**WORK TO BE COMPLETED:** Copy out, unchanged, every line from the start of the records to the line that contains "- 📊 **Статистика", and stop there.

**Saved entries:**

----

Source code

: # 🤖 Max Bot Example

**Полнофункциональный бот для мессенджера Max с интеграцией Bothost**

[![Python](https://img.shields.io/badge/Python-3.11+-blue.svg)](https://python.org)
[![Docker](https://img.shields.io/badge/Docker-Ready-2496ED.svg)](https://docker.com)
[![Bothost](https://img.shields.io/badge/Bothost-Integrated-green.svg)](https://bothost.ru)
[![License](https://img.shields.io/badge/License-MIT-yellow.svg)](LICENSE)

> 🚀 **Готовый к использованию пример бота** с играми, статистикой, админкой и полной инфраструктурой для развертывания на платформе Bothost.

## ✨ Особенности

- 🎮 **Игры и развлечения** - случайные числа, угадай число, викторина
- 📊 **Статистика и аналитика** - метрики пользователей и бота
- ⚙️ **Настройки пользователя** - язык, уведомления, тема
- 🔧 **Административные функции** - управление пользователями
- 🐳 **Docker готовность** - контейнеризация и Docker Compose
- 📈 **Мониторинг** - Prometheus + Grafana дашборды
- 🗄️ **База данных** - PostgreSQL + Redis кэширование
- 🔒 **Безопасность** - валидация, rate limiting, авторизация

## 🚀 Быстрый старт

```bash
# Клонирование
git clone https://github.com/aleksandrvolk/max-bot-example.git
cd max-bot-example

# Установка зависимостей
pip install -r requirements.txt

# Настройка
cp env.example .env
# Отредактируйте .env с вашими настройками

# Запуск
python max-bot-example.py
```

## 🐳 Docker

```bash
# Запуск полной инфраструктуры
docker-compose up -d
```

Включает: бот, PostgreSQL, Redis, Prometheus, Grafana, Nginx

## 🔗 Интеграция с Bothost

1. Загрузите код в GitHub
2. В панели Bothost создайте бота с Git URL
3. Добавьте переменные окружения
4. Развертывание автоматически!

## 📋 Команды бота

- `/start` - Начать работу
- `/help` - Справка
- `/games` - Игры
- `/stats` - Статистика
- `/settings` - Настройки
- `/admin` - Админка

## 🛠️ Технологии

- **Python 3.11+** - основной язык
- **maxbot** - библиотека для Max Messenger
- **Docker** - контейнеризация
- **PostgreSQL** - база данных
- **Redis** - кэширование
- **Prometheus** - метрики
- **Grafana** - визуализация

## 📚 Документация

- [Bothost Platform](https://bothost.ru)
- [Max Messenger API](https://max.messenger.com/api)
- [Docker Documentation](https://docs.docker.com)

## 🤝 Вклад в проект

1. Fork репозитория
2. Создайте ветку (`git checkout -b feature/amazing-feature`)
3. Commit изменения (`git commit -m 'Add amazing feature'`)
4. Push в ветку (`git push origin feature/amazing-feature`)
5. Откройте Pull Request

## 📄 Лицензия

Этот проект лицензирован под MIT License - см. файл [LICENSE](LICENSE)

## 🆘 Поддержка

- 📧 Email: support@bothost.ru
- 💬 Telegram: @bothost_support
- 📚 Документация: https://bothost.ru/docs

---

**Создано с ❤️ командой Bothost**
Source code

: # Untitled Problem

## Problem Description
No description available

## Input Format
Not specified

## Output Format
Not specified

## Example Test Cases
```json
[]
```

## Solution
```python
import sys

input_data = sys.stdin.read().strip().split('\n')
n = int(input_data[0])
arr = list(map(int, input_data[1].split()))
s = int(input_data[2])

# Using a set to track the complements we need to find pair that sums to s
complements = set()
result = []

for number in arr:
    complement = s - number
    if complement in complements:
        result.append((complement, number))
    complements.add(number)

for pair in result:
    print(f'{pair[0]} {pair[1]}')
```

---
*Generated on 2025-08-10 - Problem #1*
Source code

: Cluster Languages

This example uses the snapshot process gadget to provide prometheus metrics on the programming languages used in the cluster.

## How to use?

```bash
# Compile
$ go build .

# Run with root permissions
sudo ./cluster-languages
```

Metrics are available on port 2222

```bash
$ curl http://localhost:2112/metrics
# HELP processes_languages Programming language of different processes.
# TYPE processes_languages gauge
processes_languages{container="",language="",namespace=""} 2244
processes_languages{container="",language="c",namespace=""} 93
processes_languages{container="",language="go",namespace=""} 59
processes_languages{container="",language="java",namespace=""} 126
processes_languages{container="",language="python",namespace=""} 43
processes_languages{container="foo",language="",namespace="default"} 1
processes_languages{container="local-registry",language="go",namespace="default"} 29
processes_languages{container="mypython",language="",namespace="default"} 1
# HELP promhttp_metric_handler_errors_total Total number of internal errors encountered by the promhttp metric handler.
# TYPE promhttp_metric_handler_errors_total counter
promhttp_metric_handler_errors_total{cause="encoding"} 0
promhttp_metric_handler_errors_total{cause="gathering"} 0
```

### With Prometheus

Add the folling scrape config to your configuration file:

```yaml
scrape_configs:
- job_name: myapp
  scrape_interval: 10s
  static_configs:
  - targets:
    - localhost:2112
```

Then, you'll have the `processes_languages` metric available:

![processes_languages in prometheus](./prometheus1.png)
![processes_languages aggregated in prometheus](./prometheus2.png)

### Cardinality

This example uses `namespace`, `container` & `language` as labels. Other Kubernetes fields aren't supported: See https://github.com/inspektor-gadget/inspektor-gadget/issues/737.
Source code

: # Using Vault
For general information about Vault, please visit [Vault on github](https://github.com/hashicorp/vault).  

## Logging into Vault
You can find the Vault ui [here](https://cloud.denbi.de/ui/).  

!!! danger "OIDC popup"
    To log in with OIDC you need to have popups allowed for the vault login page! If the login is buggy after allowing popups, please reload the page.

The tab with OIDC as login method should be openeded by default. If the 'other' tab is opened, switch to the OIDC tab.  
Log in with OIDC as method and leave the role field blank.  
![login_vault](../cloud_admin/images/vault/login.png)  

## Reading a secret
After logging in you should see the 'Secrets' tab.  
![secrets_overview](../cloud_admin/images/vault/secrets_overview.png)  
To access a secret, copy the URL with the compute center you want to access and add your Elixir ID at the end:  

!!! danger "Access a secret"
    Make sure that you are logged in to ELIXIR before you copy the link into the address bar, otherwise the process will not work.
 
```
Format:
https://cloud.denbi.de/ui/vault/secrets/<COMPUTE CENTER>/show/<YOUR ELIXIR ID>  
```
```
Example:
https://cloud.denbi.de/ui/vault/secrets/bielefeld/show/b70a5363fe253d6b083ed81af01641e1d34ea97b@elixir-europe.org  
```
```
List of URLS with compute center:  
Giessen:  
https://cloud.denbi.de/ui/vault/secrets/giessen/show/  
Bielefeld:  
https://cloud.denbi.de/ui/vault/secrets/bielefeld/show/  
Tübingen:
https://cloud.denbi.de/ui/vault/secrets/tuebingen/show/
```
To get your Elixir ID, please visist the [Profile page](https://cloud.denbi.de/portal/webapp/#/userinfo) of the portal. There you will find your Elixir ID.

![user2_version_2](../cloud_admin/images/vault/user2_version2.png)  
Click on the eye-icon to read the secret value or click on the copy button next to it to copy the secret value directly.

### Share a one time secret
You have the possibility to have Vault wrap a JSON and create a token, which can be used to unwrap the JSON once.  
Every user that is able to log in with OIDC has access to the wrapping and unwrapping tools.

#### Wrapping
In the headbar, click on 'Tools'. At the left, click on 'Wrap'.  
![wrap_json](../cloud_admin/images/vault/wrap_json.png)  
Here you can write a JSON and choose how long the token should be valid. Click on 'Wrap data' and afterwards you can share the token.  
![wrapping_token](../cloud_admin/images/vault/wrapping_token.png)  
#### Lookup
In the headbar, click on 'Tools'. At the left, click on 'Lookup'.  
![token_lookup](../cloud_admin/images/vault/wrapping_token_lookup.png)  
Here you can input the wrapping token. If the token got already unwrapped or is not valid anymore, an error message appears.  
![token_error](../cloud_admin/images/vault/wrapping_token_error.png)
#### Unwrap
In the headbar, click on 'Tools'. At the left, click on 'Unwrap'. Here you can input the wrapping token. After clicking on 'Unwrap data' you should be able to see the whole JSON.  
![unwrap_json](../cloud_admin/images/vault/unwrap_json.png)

----

**SOLUTION TO THIS EXERCISE:**
Source code

: # 🤖 Max Bot Example

**Полнофункциональный бот для мессенджера Max с интеграцией Bothost**

[![Python](https://img.shields.io/badge/Python-3.11+-blue.svg)](https://python.org)
[![Docker](https://img.shields.io/badge/Docker-Ready-2496ED.svg)](https://docker.com)
[![Bothost](https://img.shields.io/badge/Bothost-Integrated-green.svg)](https://bothost.ru)
[![License](https://img.shields.io/badge/License-MIT-yellow.svg)](LICENSE)

> 🚀 **Готовый к использованию пример бота** с играми, статистикой, админкой и полной инфраструктурой для развертывания на платформе Bothost.

## ✨ Особенности

- 🎮 **Игры и развлечения** - случайные числа, угадай число, викторина
- 📊 **Статистика и аналитика** - метрики пользователей и бота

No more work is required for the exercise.